Oggi vi parlo di “Rosalie Lightning”, un viaggio nel regno dei morti per riuscire a cantare di una figlia che non c’è più.
E’ molto difficile trovare le parole per recensire questo straziante memoir di Tom Hart, fumettista e illustratore americano sposato con un’illustratrice e padre di una bella bimba bionda: Molly Rose, morta per una di quelle inesplicabili malattie infantili all’età di due anni.
La sera prima era molto agitata e la mattina dopo era morta. Tom Hart lo dice subito e senza giri di parole, senza introduzioni, la realtà cruda e drammatica di una storia avvenuta una manciata di anni fa dall’altro capo del pianeta ti colpisce come un ceffone a cui non riesci a credere. Forse è anche per questo motivo che per tutto il tempo speri che una risposta ci sia: aveva una malformazione, una malattia fulminante, una qualsiasi cosa irrimediabile. Tuttavia Hart non dà spiegazioni lasciando intendere che fosse una disgrazia non solo incomprensibile, ma anche priva di un motivo a cui attaccarsi.
Rosalie è morta. Punto.
Da lì parte un abisso dal quale Hart e sua moglie Leela cercano di risalire dichiarando in qualche modo guerra al lutto. Non si lasceranno divorare dal mostro oscuro che si è preso la loro bambina, loro ce la faranno, attraverseranno la terra dei morti mentre sono ancora in vita, proprio come Orfeo e ne usciranno per riveder le stelle.
Non è una storia facile, ma paradossalmente non è privo di speranza.
Il dolore, si dice, non ha amici. E invece, Hart e sua moglie risalgono dal baratro proprio grazie all’amore incondizionato di chi li circonda. Una rete di amici disposti a tutto: a ospitarli in casa, ad ascoltarli, a non lasciarli mai soli, a non permettere che loro pretendano di rimanere soli. Mentre quella rete li sostiene, i due cercano un modo per risalire, per capire se in effetti questo esista. Così, giornate senza senso, come un mare senza vento, come perle di collane di tristezza (cit.) si mescolano alla ricerca spasmodica di un simbolismo panteistico che in qualche modo sopperirebbe alla loro mancanza di fede (non ci sono molti riferimenti religiosi o mistici nel libro, la qual cosa lo rende ancora più umano): chiunque li incontri ha la storia di un familiare morto in giovane età da portargli, un modo paradossale per incoraggiarli e dir loro che la vita sfortunatamente o fortunatamente non rimane impantanata in quell’istante. Cercano risposte nei paesaggi, nelle ferite dei loro amici, nei presagi immaginari che si trovano ad elencare cercando di rappezzare i ricordi della loro ultima notte con la loro bambina. E su tutto troneggia una casa che non riescono a vendere, un enorme parassita da cui non sembra esserci liberazione: poco prima della morte di Rosalie avevano deciso di terminare la loro vita di indigenza a New York per trasferirsi in Florida, ma il loro appartamento appare invendibile per una serie di assurdi motivi.

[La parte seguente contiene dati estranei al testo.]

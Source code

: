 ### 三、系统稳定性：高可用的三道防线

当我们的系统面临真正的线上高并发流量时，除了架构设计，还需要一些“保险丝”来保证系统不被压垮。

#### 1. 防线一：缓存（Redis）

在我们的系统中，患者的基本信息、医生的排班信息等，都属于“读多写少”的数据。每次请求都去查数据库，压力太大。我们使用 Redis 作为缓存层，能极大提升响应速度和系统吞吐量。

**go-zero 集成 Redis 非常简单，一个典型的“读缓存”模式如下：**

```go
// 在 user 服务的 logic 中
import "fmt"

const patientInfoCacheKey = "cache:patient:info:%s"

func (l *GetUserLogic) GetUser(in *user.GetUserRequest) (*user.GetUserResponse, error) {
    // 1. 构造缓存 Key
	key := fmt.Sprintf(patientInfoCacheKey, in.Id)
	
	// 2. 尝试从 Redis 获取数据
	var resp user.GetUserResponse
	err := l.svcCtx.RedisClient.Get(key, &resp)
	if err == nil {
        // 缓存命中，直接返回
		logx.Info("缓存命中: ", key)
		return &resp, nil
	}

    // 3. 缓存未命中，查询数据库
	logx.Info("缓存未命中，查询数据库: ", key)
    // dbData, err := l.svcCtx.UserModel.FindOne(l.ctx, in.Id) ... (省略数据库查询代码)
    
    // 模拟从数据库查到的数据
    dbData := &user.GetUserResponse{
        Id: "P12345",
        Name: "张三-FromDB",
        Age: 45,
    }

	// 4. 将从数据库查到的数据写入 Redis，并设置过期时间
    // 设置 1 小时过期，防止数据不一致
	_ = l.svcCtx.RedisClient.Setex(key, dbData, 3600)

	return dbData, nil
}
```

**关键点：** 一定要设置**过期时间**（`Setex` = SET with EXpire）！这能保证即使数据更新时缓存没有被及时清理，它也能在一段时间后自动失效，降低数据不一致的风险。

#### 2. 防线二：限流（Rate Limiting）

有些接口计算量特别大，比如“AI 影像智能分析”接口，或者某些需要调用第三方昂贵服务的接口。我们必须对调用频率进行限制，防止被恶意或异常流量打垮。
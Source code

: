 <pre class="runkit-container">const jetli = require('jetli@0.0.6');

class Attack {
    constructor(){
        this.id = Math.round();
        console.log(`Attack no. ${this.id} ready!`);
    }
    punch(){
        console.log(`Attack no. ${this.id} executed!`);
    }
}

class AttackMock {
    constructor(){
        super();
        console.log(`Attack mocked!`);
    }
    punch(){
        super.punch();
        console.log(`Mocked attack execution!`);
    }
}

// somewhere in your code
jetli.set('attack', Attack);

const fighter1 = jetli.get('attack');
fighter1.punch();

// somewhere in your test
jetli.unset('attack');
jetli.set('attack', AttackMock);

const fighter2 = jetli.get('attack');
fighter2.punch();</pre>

C’è un parallelismo maledetto tra la casa in cui è morta la loro bambina e il fatto che la terra desolata del lutto non abbia un confine e una fine. Poi ti ritrovi a pensare che li ha tenuti ancorati al suolo terrestre, alla vita quotidiana che non ha rispetto per il dolore e va avanti imperterrita, impedendo loro di vagare in un cielo notturno e potenzialmente fatale.
Non ci sono molte parole per descrivere un dolore così grande e in realtà è questo il motivo per cui, nonostante l’immensa tristezza che emana questa storia, dovreste leggerla: perché Hart è riuscito dove fallì Orfeo: ha cantato per la sua amata e l’ha riportata dal regno dei morti, perché noi potessimo conoscerla. E lo ha fatto per chi, incapace di cantarla come lui, potesse trovarvi la rappresentazione di un dolore che altrimenti blocca, per sempre, nello stesso regno di chi ci ha abbandonato contro la sua volontà e nel quale non possiamo sostare perché non gli apparteniamo, anche se lo vorremmo disperatamente.